SpaceX on Thursday said efforts to develop and certify a space taxi for NASA were not being slowed by an investigation into a launchpad fire that destroyed its rocket and a $200 million Israeli communications satellite.
Boeing Co. and SpaceX, owned and operated by technology entrepreneur Elon Musk, are building spaceships to fly NASA astronauts to the International Space Station, a $100 billion laboratory that flies 250 miles (400 kilometers) above Earth.
The National Aeronautics and Space Administration is looking to turn over crew transport to SpaceX and Boeing before the end of 2018, breaking a Russian monopoly. SpaceX is aiming for its first test flight to the station in 2017.
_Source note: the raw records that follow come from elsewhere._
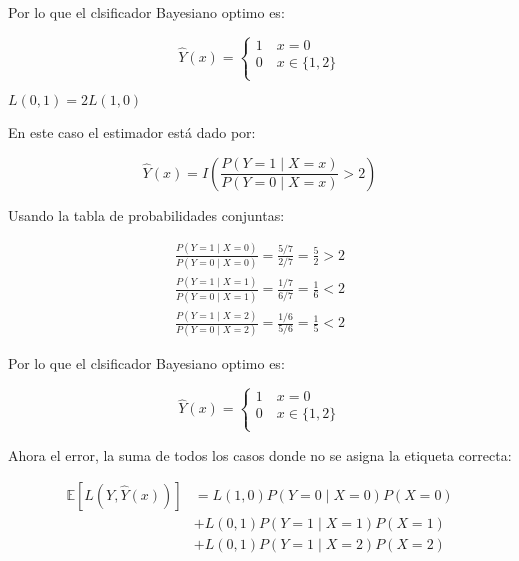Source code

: \documentclass[letter, 11pt, twoside]{report}
\begin{document}
    Por lo que el clsificador Bayesiano optimo es:

    \begin{equation}
        \hat{Y}(x) =
             \begin{cases}
             1 \quad x=0\\
             0 \quad x\in\{1,2\}\\
             \end{cases}
     \end{equation}

    
     
    {\color{mirosa} $L(0,1)=2L(1,0)$}


    En este caso el estimador está dado por:

    \begin{equation}
        \widehat{Y}(x)=I\left(\frac{P(Y=1 \mid X=x)}{P(Y=0 \mid X=x)}>2\right) 
    \end{equation}

    Usando la tabla de probabilidades conjuntas:
    
    $$
    \begin{gathered}
    \frac{P(Y=1 \mid X=0)}{P(Y=0 \mid X=0)}=\frac{5 / 7}{2 / 7}=\frac{5}{2}>2\\
    \frac{P(Y=1 \mid X=1)}{P(Y=0 \mid X=1)}=\frac{1 / 7}{6 / 7}=\frac{1}{6}<2\\
    \frac{P(Y=1 \mid X=2)}{P(Y=0 \mid X=2)}=\frac{1 / 6}{5 / 6}=\frac{1}{5}<2
    \end{gathered}
    $$

    Por lo que el clsificador Bayesiano optimo es:

    \begin{equation}
        \hat{Y}(x) =
             \begin{cases}
             1 \quad x=0\\
             0 \quad x\in\{1,2\}\\
             \end{cases}
     \end{equation}



    


    
     Ahora el error, la suma de todos los casos donde no se asigna la etiqueta correcta:


\begin{equation*}
\begin{split}
    \mathbb{E}[L(Y, \widehat{Y}(x))] & =L(1,0) P(Y=0 \mid X=0) P(X=0) \\
    &+L(0,1) P(Y=1 \mid X=1) P(X=1)\\
    &+L(0,1) P(Y=1 \mid X=2) P(X=2) \\
\end{split}
\end{equation*}
\end{document}
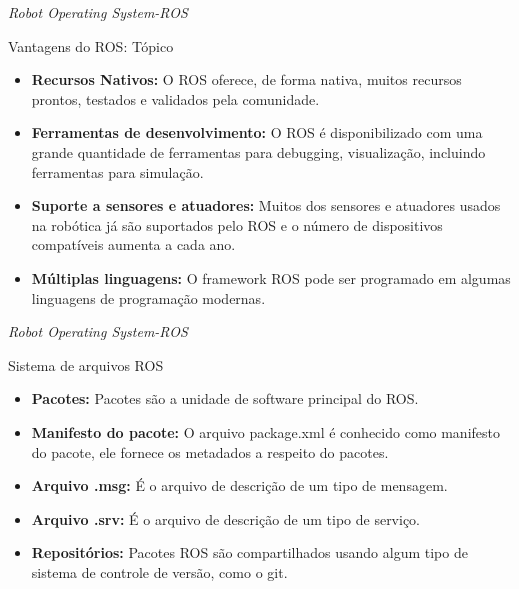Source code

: \documentclass[10pt]{beamer}
\begin{document}
\begin{frame}{\textit{Robot Operating System-ROS}}
	\begin{alertblock}{Vantagens do ROS: Tópico}
		\vspace{0.2cm}
		\begin{itemize}
			\setlength\itemsep{0.7em}
			\item \textbf{Recursos Nativos:} O ROS oferece, de forma nativa, muitos recursos prontos,
			testados e validados pela comunidade.
			\item \textbf{Ferramentas de desenvolvimento:} O ROS é disponibilizado com uma grande quantidade de ferramentas para debugging, visualização, incluindo ferramentas para simulação.
			\item \textbf{Suporte a sensores e atuadores:} Muitos dos sensores e atuadores usados na robótica já são suportados pelo ROS e o número de dispositivos compatíveis aumenta a cada ano.
			\item \textbf{Múltiplas linguagens:} O framework ROS pode ser programado em algumas linguagens de programação modernas.
		\end{itemize}
	\end{alertblock}
\end{frame}

\begin{frame}{\textit{Robot Operating System-ROS}}
	\begin{alertblock}{Sistema de arquivos ROS}
		\vspace{0.2cm}
		\begin{itemize}
			\setlength\itemsep{0.9em}
			\item \textbf{Pacotes:} Pacotes são a unidade de software principal do ROS.
			\item \textbf{Manifesto do pacote:} O arquivo package.xml é conhecido como manifesto do	pacote, ele fornece os metadados a respeito do pacotes.
			\item \textbf{Arquivo .msg:} É o arquivo de descrição de um tipo de mensagem.
			\item \textbf{Arquivo .srv:} É o arquivo de descrição de um tipo de serviço.
			\item \textbf{Repositórios:} Pacotes ROS são compartilhados usando algum tipo de sistema de	controle de versão, como o git.
		\end{itemize}
	\end{alertblock}
\end{frame}
\end{document}
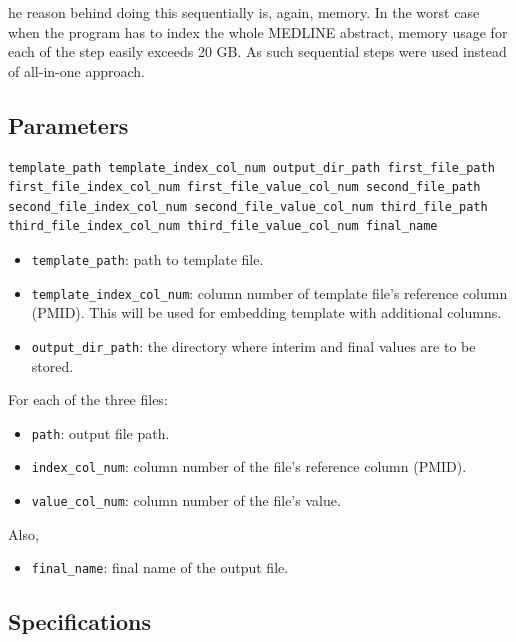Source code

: he reason behind doing this sequentially is, again, memory. In the worst case when the program has to index the whole MEDLINE abstract, memory usage for each of the step easily exceeds 20 GB. As such sequential steps were used instead of all-in-one approach.

\subsection{Parameters}

\begin{lstlisting}[breaklines]
template_path template_index_col_num output_dir_path first_file_path first_file_index_col_num first_file_value_col_num second_file_path second_file_index_col_num second_file_value_col_num third_file_path third_file_index_col_num third_file_value_col_num final_name
\end{lstlisting}

\begin{itemize}
\item \texttt{template\_path}: path to template file.
\item \texttt{template\_index\_col\_num}: column number of template file's reference column (PMID). This will be used for embedding template with additional columns.
\item \texttt{output\_dir\_path}: the directory where interim and final values are to be stored.
\end{itemize}

For each of the three files:

\begin{itemize}
\item \texttt{path}: output file path.
\item \texttt{index\_col\_num}: column number of the file's reference column (PMID).
\item \texttt{value\_col\_num}: column number of the file's value.
\end{itemize}

Also,

\begin{itemize}
\item \texttt{final\_name}: final name of the output file.
\end{itemize}

\subsection{Specifications}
"We're full steam head for certification. We're still trying to remain on schedule," Abhishek Tripathi, director of certification for SpaceX, said during a webcast panel discussion at an American Institute of Aeronautics and Astronautics conference in Long Beach, California.
"I know what I need to do in the next day and in the next month," Tripathi said, adding that his work was not being affected by the accident investigation.
Fire during refueling
SpaceX, with oversight from the Federal Aviation Administration, is working to figure out why one of its Falcon 9 rockets burst into flames on September 1 as it was being fueled for a routine prelaunch test at Cape Canaveral Air Force Station in Florida. The blaze destroyed the communications satellite, owned by Israel's Space Communication Ltd., which was scheduled to be carried into orbit two days later.
SpaceX has not yet disclosed how much damage was done at its primary launch site.
SpaceX President Gwynne Shotwell said Wednesday that the company was hoping to resume flights in November at a second, nearly complete launchpad at NASA's Kennedy Space Center, adjacent to the Air Force base.
The company, which has a backlog of 70 missions for NASA and commercial customers, worth more than $10 billion, also flies from Vandenberg Air Force Base in California.